Every line of the material must be copied exactly, from the first to the last.
[Opening Study material section]
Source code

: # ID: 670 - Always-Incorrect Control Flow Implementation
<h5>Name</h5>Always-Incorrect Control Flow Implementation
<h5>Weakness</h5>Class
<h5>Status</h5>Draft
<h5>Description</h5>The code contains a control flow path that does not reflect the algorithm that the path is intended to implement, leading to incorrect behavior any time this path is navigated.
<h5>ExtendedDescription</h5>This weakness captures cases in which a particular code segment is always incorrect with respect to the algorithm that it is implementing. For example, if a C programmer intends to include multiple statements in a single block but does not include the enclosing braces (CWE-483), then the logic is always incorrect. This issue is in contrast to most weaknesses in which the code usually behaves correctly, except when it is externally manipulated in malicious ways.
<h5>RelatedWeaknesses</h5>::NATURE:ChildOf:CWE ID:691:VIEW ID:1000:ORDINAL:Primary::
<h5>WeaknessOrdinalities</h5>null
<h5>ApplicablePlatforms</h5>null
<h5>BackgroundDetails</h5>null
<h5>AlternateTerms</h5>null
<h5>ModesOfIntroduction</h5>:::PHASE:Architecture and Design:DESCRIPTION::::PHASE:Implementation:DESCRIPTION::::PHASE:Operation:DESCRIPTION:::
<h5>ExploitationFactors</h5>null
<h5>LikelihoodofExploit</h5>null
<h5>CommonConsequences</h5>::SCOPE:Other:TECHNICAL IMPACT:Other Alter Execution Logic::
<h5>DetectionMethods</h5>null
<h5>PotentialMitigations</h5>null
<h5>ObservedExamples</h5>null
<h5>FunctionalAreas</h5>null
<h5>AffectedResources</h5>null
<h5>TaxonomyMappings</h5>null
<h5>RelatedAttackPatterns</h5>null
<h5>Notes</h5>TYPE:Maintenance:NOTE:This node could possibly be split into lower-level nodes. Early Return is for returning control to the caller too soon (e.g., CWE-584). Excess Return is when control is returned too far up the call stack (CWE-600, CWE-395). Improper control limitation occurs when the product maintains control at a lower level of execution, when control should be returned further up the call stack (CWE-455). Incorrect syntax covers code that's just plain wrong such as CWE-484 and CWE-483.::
[Closing Study material section]
* _Task answer_:
Source code

: # ID: 670 - Always-Incorrect Control Flow Implementation
<h5>Name</h5>Always-Incorrect Control Flow Implementation
<h5>Weakness</h5>Class
<h5>Status</h5>Draft
<h5>Description</h5>The code contains a control flow path that does not reflect the algorithm that the path is intended to implement, leading to incorrect behavior any time this path is navigated.
<h5>ExtendedDescription</h5>This weakness captures cases in which a particular code segment is always incorrect with respect to the algorithm that it is implementing. For example, if a C programmer intends to include multiple statements in a single block but does not include the enclosing braces (CWE-483), then the logic is always incorrect. This issue is in contrast to most weaknesses in which the code usually behaves correctly, except when it is externally manipulated in malicious ways.
<h5>RelatedWeaknesses</h5>::NATURE:ChildOf:CWE ID:691:VIEW ID:1000:ORDINAL:Primary::
<h5>WeaknessOrdinalities</h5>null
<h5>ApplicablePlatforms</h5>null
<h5>BackgroundDetails</h5>null
<h5>AlternateTerms</h5>null
<h5>ModesOfIntroduction</h5>:::PHASE:Architecture and Design:DESCRIPTION::::PHASE:Implementation:DESCRIPTION::::PHASE:Operation:DESCRIPTION:::
<h5>ExploitationFactors</h5>null
<h5>LikelihoodofExploit</h5>null
<h5>CommonConsequences</h5>::SCOPE:Other:TECHNICAL IMPACT:Other Alter Execution Logic::
<h5>DetectionMethods</h5>null
<h5>PotentialMitigations</h5>null
<h5>ObservedExamples</h5>null
<h5>FunctionalAreas</h5>null
<h5>AffectedResources</h5>null
<h5>TaxonomyMappings</h5>null
<h5>RelatedAttackPatterns</h5>null
<h5>Notes</h5>TYPE:Maintenance:NOTE:This node could possibly be split into lower-level nodes. Early Return is for returning control to the caller too soon (e.g., CWE-584). Excess Return is when control is returned too far up the call stack (CWE-600, CWE-395). Improper control limitation occurs when the product maintains control at a lower level of execution, when control should be returned further up the call stack (CWE-455). Incorrect syntax covers code that's just plain wrong such as CWE-484 and CWE-483.::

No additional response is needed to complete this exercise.